Hmmm...well, I had upgraded the big 3, and with 750 watts rms, a 1 farad cap helped keep my headlights from looking like a freaking Christmas tree having a seizure. :yesnod: :lol:
Installed correctly, caps help with peak demands. Esp in unregulated amps.
It is not just "bling", in fact you can't even see the caps in my systems and I have the sweet looking G.A.P 15 farad in two of them. They are there to help the power supply. EVERY comp system I've seen has one or more caps :smash:
I have been reading on forums like this one about how caps are bad, they are propoganda spread by the evil empires in the car audio world. A few people that have posted in this thread have knowledge in this realm and I would like to hear why they think caps are not needed. But mostly I would like to see some articles written by the ones that know in the 12v industry. Maybe someone like Dave Navone, Wayne Harris, or Richard Clark. I have been using caps for many many moons and never had a problem. But I would like to find out if there is something that I am missing.
:iagree:
I did two of the three, 0-guage wire and yellow top Optima. Aftermarket alts are too much $. Ohio Generator makes one for the C5 and it is $900 :eek: :crazy:
I will be using a 50 farad cap in my red TalonTsiAWD's system redo. Charged, that 50 farad will start the car without a battery. The Talon has a wimpie 75 amp alt, I already fried one :( I will also upgrade from 4-guage to 0-guage on the Talon.
It doesn't hurt to put it on dude. It actually help your battery and alternator during the heavy load (I get crazy sometime listen to my music really loud). Install it!
They aren't "bad" per se. They are just "treating the symptom" not the illness.
a "correct" power upgrade involvles the big 3 wires, battery, and alternator.
It also depends on what the "illness" is.
All power supplies inside amplifiers already have capacitors in them to keep the input voltage constant when the current swings. If the "illness" in a particular system happens to be a sagging input voltage due to insufficient bypass capacitance in the power supply, then the most likely effect would be a clipped signal at the amplifier's output; in this case an external capacitor would be warranted.

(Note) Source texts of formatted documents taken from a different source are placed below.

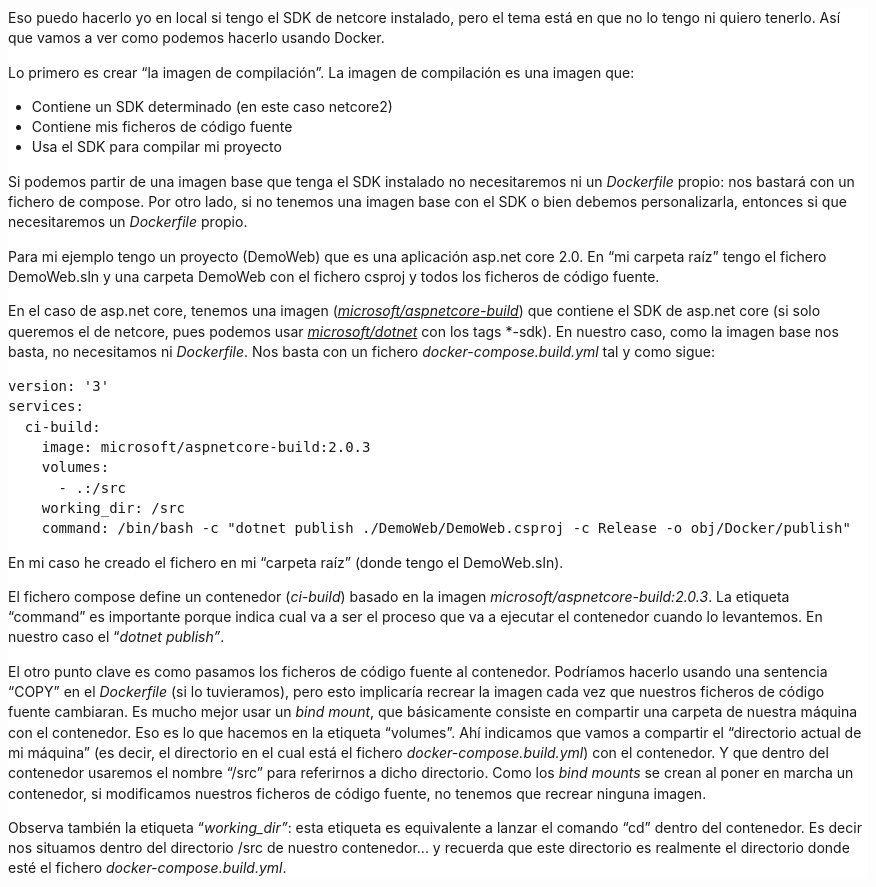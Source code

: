 Eso puedo hacerlo yo en local si tengo el SDK de netcore instalado, pero el tema está en que no lo tengo ni quiero tenerlo. Así que vamos a ver como podemos hacerlo usando Docker.
  
Lo primero es crear &#8220;la imagen de compilación&#8221;. La imagen de compilación es una imagen que:

  * Contiene un SDK determinado (en este caso netcore2)
  * Contiene mis ficheros de código fuente
  * Usa el SDK para compilar mi proyecto

Si podemos partir de una imagen base que tenga el SDK instalado no necesitaremos ni un _Dockerfile_ propio: nos bastará con un fichero de compose. Por otro lado, si no tenemos una imagen base con el SDK o bien debemos personalizarla, entonces si que necesitaremos un _Dockerfile_ propio.
  
Para mi ejemplo tengo un proyecto (DemoWeb) que es una aplicación asp.net core 2.0. En &#8220;mi carpeta raíz&#8221; tengo el fichero DemoWeb.sln y una carpeta DemoWeb con el fichero csproj y todos los ficheros de código fuente.
  
En el caso de asp.net core, tenemos una imagen ([_microsoft/aspnetcore-build_][1]) que contiene el SDK de asp.net core (si solo queremos el de netcore, pues podemos usar [_microsoft/dotnet_][2] con los tags *-sdk). En nuestro caso, como la imagen base nos basta, no necesitamos ni _Dockerfile_. Nos basta con un fichero _docker-compose.build.yml_ tal y como sigue:

<pre class="EnlighterJSRAW" data-enlighter-language="json">version: '3'
services:
  ci-build:
    image: microsoft/aspnetcore-build:2.0.3
    volumes:
      - .:/src
    working_dir: /src
    command: /bin/bash -c "dotnet publish ./DemoWeb/DemoWeb.csproj -c Release -o obj/Docker/publish"</pre>

En mi caso he creado el fichero en mi &#8220;carpeta raíz&#8221; (donde tengo el DemoWeb.sln).
  
El fichero compose define un contenedor (_ci-build_) basado en la imagen _microsoft/aspnetcore-build:2.0.3_. La etiqueta &#8220;command&#8221; es importante porque indica cual va a ser el proceso que va a ejecutar el contenedor cuando lo levantemos. En nuestro caso el &#8220;_dotnet publish&#8221;_.
  
El otro punto clave es como pasamos los ficheros de código fuente al contenedor. Podríamos hacerlo usando una sentencia &#8220;COPY&#8221; en el _Dockerfile_ (si lo tuvieramos), pero esto implicaría recrear la imagen cada vez que nuestros ficheros de código fuente cambiaran. Es mucho mejor usar un _bind mount_, que básicamente consiste en compartir una carpeta de nuestra máquina con el contenedor. Eso es lo que hacemos en la etiqueta &#8220;volumes&#8221;. Ahí indicamos que vamos a compartir el &#8220;directorio actual de mi máquina&#8221; (es decir, el directorio en el cual está el fichero _docker-compose.build.yml_) con el contenedor. Y que dentro del contenedor usaremos el nombre &#8220;/src&#8221; para referirnos a dicho directorio. Como los _bind mounts_ se crean al poner en marcha un contenedor, si modificamos nuestros ficheros de código fuente, no tenemos que recrear ninguna imagen.
  
Observa también la etiqueta &#8220;_working_dir&#8221;_: esta etiqueta es equivalente a lanzar el comando &#8220;cd&#8221; dentro del contenedor. Es decir nos situamos dentro del directorio /src de nuestro contenedor... y recuerda que este directorio es realmente el directorio donde esté el fichero _docker-compose.build.yml_.
  

 [1]: https://hub.docker.com/r/microsoft/aspnetcore-build/
 [2]: https://hub.docker.com/r/microsoft/dotnet/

Dimming headlights are an indication of an undervoltage condition within the vehicle's complete electrical system. That does not necessarily translate to an undervoltage condition at the amplifier's power supply input if it is "strictly regulated" internally. That is why most amplifiers have an input voltage range, not specifically 12V. If the input voltage to the amp is maintained within that range (typically 11.X to 14.X volts), theoretically it is not necessary to add a capacitor to prevent signal clipping.
In my opinion, most high-end amplifiers (any that would make you consider purchasing a capacitor) probably are already engineered with sufficient capacitance at the power supply. I would guess that in more cases than not, capacitors are installed to correct "dimming headlights", not a clipped amplifier signal for which they are designed/marketed.
There is a couple of manufacturers out there that make huge caps. My installer happens to have a 50 and a 100 Farad caps in his shop right now. They are not small by any means, or CHEAP :eek:
GAP probably makes the best 50 Farad
thanks everyone, i decided that i am going to install them. By th eway what is the going rate for the optima yellow top? Have you ever heard of an orbital battery and if so what do you think of it?